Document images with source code
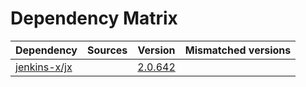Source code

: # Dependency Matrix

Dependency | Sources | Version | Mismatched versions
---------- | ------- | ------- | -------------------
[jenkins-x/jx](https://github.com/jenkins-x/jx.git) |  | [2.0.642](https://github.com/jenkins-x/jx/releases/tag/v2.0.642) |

* [Directions for this task]: Retype every entry verbatim and exclude the pictures from the copy.

* [Result of the task]:
Source code

: # Dependency Matrix

Dependency | Sources | Version | Mismatched versions
---------- | ------- | ------- | -------------------
[jenkins-x/jx](https://github.com/jenkins-x/jx.git) |  | [2.0.642](https://github.com/jenkins-x/jx/releases/tag/v2.0.642) |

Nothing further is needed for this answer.